Ajay Devgn on Raid: 'I like switching my genre, lucky that most of them have worked for me'
Ajay Devgn opens up on Raid, says unlike the old fans, who are loyal and sentimental, the new crop of fans only look for content in films, not the actors
One of Ajay Devgn’s most prized possession is a coin that is also a reminder of his first brush with stardom. The history behind the coin is that the actor had gone to a suburban Mumbai theatre to gauge public reaction to his debut film. “It was the second day of Phool Aur Kaante and I quietly sneaked into the theatre and sat in the first row. It was on my entry scene that people started clapping and whistling and then started throwing coins. One of the coins fell on my head and I still have that coin,” reveals Ajay.
When I meet him at the Novotel, it’s a day that has been earmarked by the publicist of Ajay’s upcoming film Raid to finish all his promotional interviews. The yellow-blue checkered shirt with a denim reveals more about his casual attitude but the goggles in the air conditioned confines of the five-star hotel is an oddity. He reveals that his watering eyes has made him do so. With Raid, Ajay is once again treading a familiar territory where the protagonist this time is a no nonsense Income Tax officer. The story of Raid is based on a true incident that happened in Lucknow in early '80s. How much of the film is fiction? “Every film needs to be fictionalised otherwise it gets boring. It’s all about the screenplay so you have incorporate the highs and the lows. It's fictionalised as much as news. You often get to hear background score in news these days,” quips Ajay.
The old guards of the film industry have often been heard saying that filmmakers get inspiration for their films from what’s happening around them. The premise of Raid, though based on a 37-year-old incident, still holds relevance today. Ajay minces no words and accepts that none of the ideas of filmmakers is from outside. “If it’s a corrupt society, we show corruption in films. You pick any decade and see what sort of films were made in those decades. If you were to analyse you will discover that the films were exactly what the society was at point of time. Most of the films in '70s and '80s showed corrupt ministers and then in '90s most of the film tackled the subject of the underworld,” admits the actor.

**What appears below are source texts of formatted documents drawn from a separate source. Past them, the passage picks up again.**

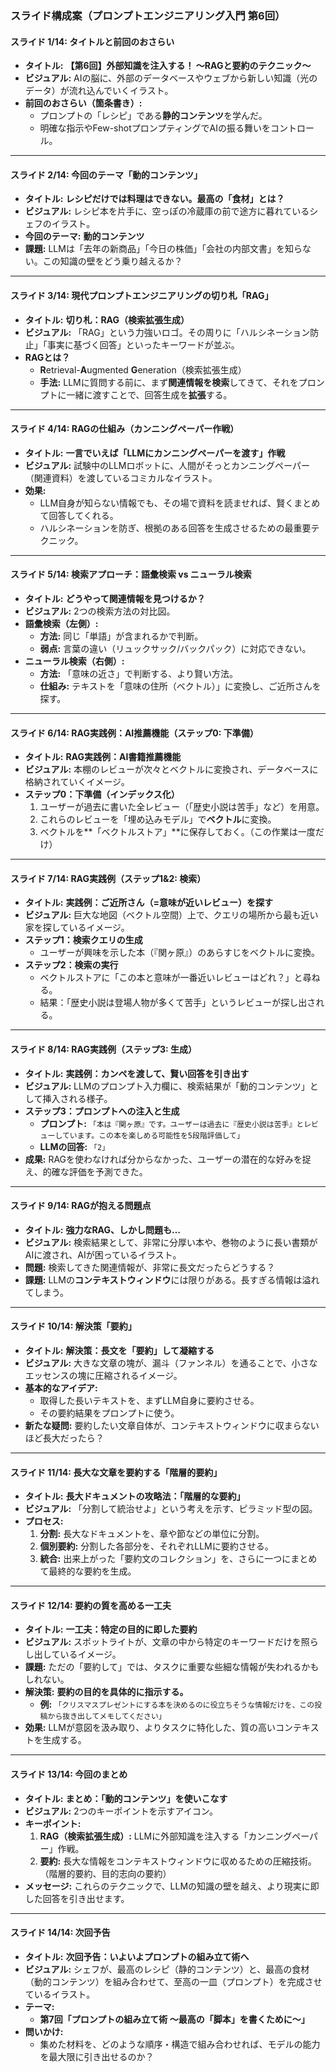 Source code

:### スライド構成案（プロンプトエンジニアリング入門 第6回）

#### **スライド 1/14: タイトルと前回のおさらい**

*   **タイトル:** **【第6回】外部知識を注入する！ 〜RAGと要約のテクニック〜**
*   **ビジュアル:** AIの脳に、外部のデータベースやウェブから新しい知識（光のデータ）が流れ込んでいくイラスト。
*   **前回のおさらい（箇条書き）:**
    *   プロンプトの「レシピ」である**静的コンテンツ**を学んだ。
    *   明確な指示やFew-shotプロンプティングでAIの振る舞いをコントロール。

---

#### **スライド 2/14: 今回のテーマ「動的コンテンツ」**

*   **タイトル:** **レシピだけでは料理はできない。最高の「食材」とは？**
*   **ビジュアル:** レシピ本を片手に、空っぽの冷蔵庫の前で途方に暮れているシェフのイラスト。
*   **今回のテーマ:** **動的コンテンツ**
*   **課題:** LLMは「去年の新商品」「今日の株価」「会社の内部文書」を知らない。この知識の壁をどう乗り越えるか？

---

#### **スライド 3/14: 現代プロンプトエンジニアリングの切り札「RAG」**

*   **タイトル:** **切り札：RAG（検索拡張生成）**
*   **ビジュアル:** 「RAG」という力強いロゴ。その周りに「ハルシネーション防止」「事実に基づく回答」といったキーワードが並ぶ。
*   **RAGとは？**
    *   **R**etrieval-**A**ugmented **G**eneration（検索拡張生成）
    *   **手法:** LLMに質問する前に、まず**関連情報を検索**してきて、それをプロンプトに一緒に渡すことで、回答生成を**拡張**する。

---

#### **スライド 4/14: RAGの仕組み（カンニングペーパー作戦）**

*   **タイトル:** **一言でいえば「LLMにカンニングペーパーを渡す」作戦**
*   **ビジュアル:** 試験中のLLMロボットに、人間がそっとカンニングペーパー（関連資料）を渡しているコミカルなイラスト。
*   **効果:**
    *   LLM自身が知らない情報でも、その場で資料を読ませれば、賢くまとめて回答してくれる。
    *   ハルシネーションを防ぎ、根拠のある回答を生成させるための最重要テクニック。

---

#### **スライド 5/14: 検索アプローチ：語彙検索 vs ニューラル検索**

*   **タイトル:** **どうやって関連情報を見つけるか？**
*   **ビジュアル:** 2つの検索方法の対比図。
*   **語彙検索（左側）:**
    *   **方法:** 同じ「単語」が含まれるかで判断。
    *   **弱点:** 言葉の違い（リュックサック/バックパック）に対応できない。
*   **ニューラル検索（右側）:**
    *   **方法:** 「意味の近さ」で判断する、より賢い方法。
    *   **仕組み:** テキストを「意味の住所（ベクトル）」に変換し、ご近所さんを探す。

---

#### **スライド 6/14: RAG実践例：AI推薦機能（ステップ0: 下準備）**

*   **タイトル:** **RAG実践例：AI書籍推薦機能**
*   **ビジュアル:** 本棚のレビューが次々とベクトルに変換され、データベースに格納されていくイメージ。
*   **ステップ0：下準備（インデックス化）**
    1.  ユーザーが過去に書いた全レビュー（「歴史小説は苦手」など）を用意。
    2.  これらのレビューを「埋め込みモデル」で**ベクトル**に変換。
    3.  ベクトルを**「ベクトルストア」**に保存しておく。（この作業は一度だけ）

---

#### **スライド 7/14: RAG実践例（ステップ1&2: 検索）**

*   **タイトル:** **実践例：ご近所さん（=意味が近いレビュー）を探す**
*   **ビジュアル:** 巨大な地図（ベクトル空間）上で、クエリの場所から最も近い家を探しているイメージ。
*   **ステップ1：検索クエリの生成**
    *   ユーザーが興味を示した本（『関ヶ原』）のあらすじをベクトルに変換。
*   **ステップ2：検索の実行**
    *   ベクトルストアに「この本と意味が一番近いレビューはどれ？」と尋ねる。
    *   結果：「歴史小説は登場人物が多くて苦手」というレビューが探し出される。

---

#### **スライド 8/14: RAG実践例（ステップ3: 生成）**

*   **タイトル:** **実践例：カンペを渡して、賢い回答を引き出す**
*   **ビジュアル:** LLMのプロンプト入力欄に、検索結果が「動的コンテンツ」として挿入される様子。
*   **ステップ3：プロンプトへの注入と生成**
    *   **プロンプト:** `「本は『関ヶ原』です。ユーザーは過去に『歴史小説は苦手』とレビューしています。この本を楽しめる可能性を5段階評価して」`
    *   **LLMの回答:** `「2」`
*   **成果:** RAGを使わなければ分からなかった、ユーザーの潜在的な好みを捉え、的確な評価を予測できた。

---

#### **スライド 9/14: RAGが抱える問題点**

*   **タイトル:** **強力なRAG、しかし問題も…**
*   **ビジュアル:** 検索結果として、非常に分厚い本や、巻物のように長い書類がAIに渡され、AIが困っているイラスト。
*   **問題:** 検索してきた関連情報が、非常に長文だったらどうする？
*   **課題:** LLMの**コンテキストウィンドウ**には限りがある。長すぎる情報は溢れてしまう。

---

#### **スライド 10/14: 解決策「要約」**

*   **タイトル:** **解決策：長文を「要約」して凝縮する**
*   **ビジュアル:** 大きな文章の塊が、漏斗（ファンネル）を通ることで、小さなエッセンスの塊に圧縮されるイメージ。
*   **基本的なアイデア:**
    *   取得した長いテキストを、まずLLM自身に要約させる。
    *   その要約結果をプロンプトに使う。
*   **新たな疑問:** 要約したい文章自体が、コンテキストウィンドウに収まらないほど長大だったら？

---

#### **スライド 11/14: 長大な文章を要約する「階層的要約」**

*   **タイトル:** **長大ドキュメントの攻略法：「階層的な要約」**
*   **ビジュアル:** 「分割して統治せよ」という考えを示す、ピラミッド型の図。
*   **プロセス:**
    1.  **分割:** 長大なドキュメントを、章や節などの単位に分割。
    2.  **個別要約:** 分割した各部分を、それぞれLLMに要約させる。
    3.  **統合:** 出来上がった「要約文のコレクション」を、さらに一つにまとめて最終的な要約を生成。

---

#### **スライド 12/14: 要約の質を高める一工夫**

*   **タイトル:** **一工夫：特定の目的に即した要約**
*   **ビジュアル:** スポットライトが、文章の中から特定のキーワードだけを照らし出しているイメージ。
*   **課題:** ただの「要約して」では、タスクに重要な些細な情報が失われるかもしれない。
*   **解決策:** **要約の目的を具体的に指示する。**
    *   **例:** `「クリスマスプレゼントにする本を決めるのに役立ちそうな情報だけを、この投稿から抜き出してメモしてください」`
*   **効果:** LLMが意図を汲み取り、よりタスクに特化した、質の高いコンテキストを生成する。

---

#### **スライド 13/14: 今回のまとめ**

*   **タイトル:** **まとめ：「動的コンテンツ」を使いこなす**
*   **ビジュアル:** 2つのキーポイントを示すアイコン。
*   **キーポイント:**
    1.  **RAG（検索拡張生成）:** LLMに外部知識を注入する「カンニングペーパー」作戦。
    2.  **要約:** 長大な情報をコンテキストウィンドウに収めるための圧縮技術。（階層的要約、目的志向の要約）
*   **メッセージ:** これらのテクニックで、LLMの知識の壁を越え、より現実に即した回答を引き出せます。

---

#### **スライド 14/14: 次回予告**

*   **タイトル:** **次回予告：いよいよプロンプトの組み立て術へ**
*   **ビジュアル:** シェフが、最高のレシピ（静的コンテンツ）と、最高の食材（動的コンテンツ）を組み合わせて、至高の一皿（プロンプト）を完成させているイラスト。
*   **テーマ:**
    *   **第7回「プロンプトの組み立て術 〜最高の「脚本」を書くために〜」**
*   **問いかけ:**
    *   集めた材料を、どのような順序・構造で組み合わせれば、モデルの能力を最大限に引き出せるのか？  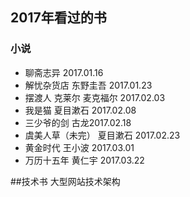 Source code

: ## 2017年看过的书

### 小说
- 聊斋志异 2017.01.16
- 解忧杂货店 东野圭吾 2017.01.23
- 摆渡人 克莱尔 麦克福尔 2017.02.03
- 我是猫 夏目漱石 2017.02.08
- 三少爷的剑 古龙2017.02.18
- 虞美人草（未完） 夏目漱石 2017.02.23
- 黄金时代 王小波 2017.03.01
- 万历十五年 黄仁宇 2017.03.22



##技术书
大型网站技术架构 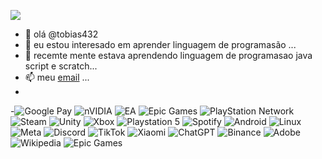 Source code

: 
![](https://steamuserimages-a.akamaihd.net/ugc/1769320890864885470/62742FEAAF6D1618B39119DEB44A0320E9FBEEFD/?imw=5000&imh=5000&ima=fit&impolicy=Letterbox&imcolor=%23000000&letterbox=false)
- 👋 olá @tobias432
- 👀 eu estou interesado em aprender linguagem de programasão ...
- 🌱 recemte mente estava aprendendo linguagem de programasao java script e scratch...
- 📫 meu [email](tobias.reis@escola.pr.gov.br) ...
- 
-![Google Pay](https://img.shields.io/badge/GooglePay-%233780F1.svg?style=for-the-badge&logo=Google-Pay&logoColor=white)
![nVIDIA](https://img.shields.io/badge/cuda-000000.svg?style=for-the-badge&logo=nVIDIA&logoColor=green)
![EA](https://img.shields.io/badge/ea-%23000000.svg?style=for-the-badge&logo=ea&logoColor=white)
![Epic Games](https://img.shields.io/badge/epicgames-%23313131.svg?style=for-the-badge&logo=epicgames&logoColor=white)
![PlayStation Network](https://img.shields.io/badge/PSN-%230070D1.svg?style=for-the-badge&logo=Playstation&logoColor=white)
![Steam](https://img.shields.io/badge/steam-%23000000.svg?style=for-the-badge&logo=steam&logoColor=white)
![Unity](https://img.shields.io/badge/unity-%23000000.svg?style=for-the-badge&logo=unity&logoColor=white)
![Xbox](https://img.shields.io/badge/xbox-%23107C10.svg?style=for-the-badge&logo=xbox&logoColor=white)
![Playstation 5](https://img.shields.io/badge/Playstation%205-003791?style=for-the-badge&logo=playstation-5&logoColor=white)
![Spotify](https://img.shields.io/badge/Spotify-1ED760?style=for-the-badge&logo=spotify&logoColor=white)
![Android](https://img.shields.io/badge/Android-3DDC84?style=for-the-badge&logo=android&logoColor=white)
![Linux](https://img.shields.io/badge/Linux-FCC624?style=for-the-badge&logo=linux&logoColor=black)
![Meta](https://img.shields.io/badge/Meta-%230467DF.svg?style=for-the-badge&logo=Meta&logoColor=white)
![Discord](https://img.shields.io/badge/Discord-%235865F2.svg?style=for-the-badge&logo=discord&logoColor=white)
![TikTok](https://img.shields.io/badge/TikTok-%23000000.svg?style=for-the-badge&logo=TikTok&logoColor=white)
![Xiaomi](https://img.shields.io/badge/Xiaomi-%23FF6900.svg?style=for-the-badge&logo=xiaomi&logoColor=white)
![ChatGPT](https://img.shields.io/badge/chatGPT-74aa9c?style=for-the-badge&logo=openai&logoColor=white)
![Binance](https://img.shields.io/badge/Binance-FCD535?style=for-the-badge&logo=binance&logoColor=white)
![Adobe](https://img.shields.io/badge/adobe-%23FF0000.svg?style=for-the-badge&logo=adobe&logoColor=white)
![Wikipedia](https://img.shields.io/badge/Wikipedia-%23000000.svg?style=for-the-badge&logo=wikipedia&logoColor=white)
![Epic Games](https://img.shields.io/badge/epicgames-%23313131.svg?style=for-the-badge&logo=epicgames&logoColor=white)
<!---
comentario serve para esconder ou ocutar dados
--->
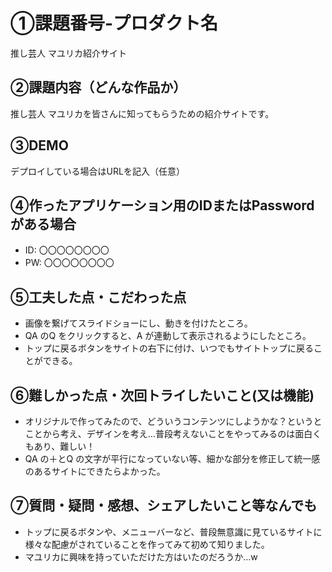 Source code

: # ①課題番号-プロダクト名

推し芸人 マユリカ紹介サイト

## ②課題内容（どんな作品か）

推し芸人 マユリカを皆さんに知ってもらうための紹介サイトです。

## ③DEMO

デプロイしている場合はURLを記入（任意）

## ④作ったアプリケーション用のIDまたはPasswordがある場合

- ID: 〇〇〇〇〇〇〇〇
- PW: 〇〇〇〇〇〇〇〇

## ⑤工夫した点・こだわった点

- 画像を繋げてスライドショーにし、動きを付けたところ。
- QA のQ をクリックすると、A が連動して表示されるようにしたところ。
- トップに戻るボタンをサイトの右下に付け、いつでもサイトトップに戻ることができる。

## ⑥難しかった点・次回トライしたいこと(又は機能)

- オリジナルで作ってみたので、どういうコンテンツにしようかな？というとことから考え、デザインを考え…普段考えないことをやってみるのは面白くもあり、難しい！
- QA の＋とQ の文字が平行になっていない等、細かな部分を修正して統一感のあるサイトにできたらよかった。

## ⑦質問・疑問・感想、シェアしたいこと等なんでも

- トップに戻るボタンや、メニューバーなど、普段無意識に見ているサイトに様々な配慮がされていることを作ってみて初めて知りました。
- マユリカに興味を持っていただけた方はいたのだろうか…w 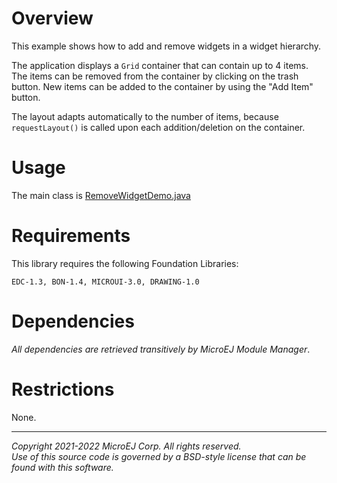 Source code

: # Overview

This example shows how to add and remove widgets in a widget hierarchy.

The application displays a ``Grid`` container that can contain up to 4 items. The items can be removed from the container by clicking on the trash button. New items can be added to the container by using the "Add Item" button.

The layout adapts automatically to the number of items, because `requestLayout()` is called upon each addition/deletion on the container.

# Usage

The main class is [RemoveWidgetDemo.java](./src/main/java/com/microej/example/mwt/removewidget/RemoveWidgetDemo.java)

# Requirements

This library requires the following Foundation Libraries:

    EDC-1.3, BON-1.4, MICROUI-3.0, DRAWING-1.0

# Dependencies

_All dependencies are retrieved transitively by MicroEJ Module Manager_.

# Restrictions

None.

---  
_Copyright 2021-2022 MicroEJ Corp. All rights reserved._  
_Use of this source code is governed by a BSD-style license that can be found with this software._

Ajay is one of the few actors from the industry who never had to struggle for a hit film. Barring once or twice there has not been a year when he has not delivered a hit film. A spate of two or three flop films has always been followed by a hit. Guess Ajay has devised his own formula of delivering hits. “I always like switching my genre. I like to do different things otherwise I would get bored. I did Golmaal and then I did Raid. After this there is a romcom and then there is Total Dhamaal. I am lucky that I have tried most of the genres and most of them have worked.”
Ajay’s next production is a period film and is based on the life of Taanaji Malusare who was a military leader in Chhatrapati Shivaji’s army. The controversies that erupted in wake of Padmaavat’s release and during the Rajasthan shooting schedule of Manikarnika, surely left a bad taste in filmmakers. So is he taking any precautions with his film? “My film is very straight and clean and its following history. If anybody has an issue, I know how to sort it out. I will just sit across the table and will sort it out. I am not worried about anything as there is nothing controversial in my film.”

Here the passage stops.